What you should do
In your copy of the data, keep every word exact and include no pictures.

___ Records supplied

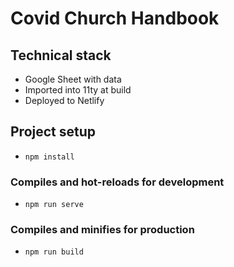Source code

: # Covid Church Handbook

## Technical stack

- Google Sheet with data
- Imported into 11ty at build
- Deployed to Netlify

## Project setup

- `npm install`

### Compiles and hot-reloads for development

- `npm run serve`

### Compiles and minifies for production

- `npm run build`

______

Reply to the exercise
Source code

: # Covid Church Handbook

## Technical stack

- Google Sheet with data
- Imported into 11ty at build
- Deployed to Netlify

## Project setup

- `npm install`

### Compiles and hot-reloads for development

- `npm run serve`

### Compiles and minifies for production

- `npm run build`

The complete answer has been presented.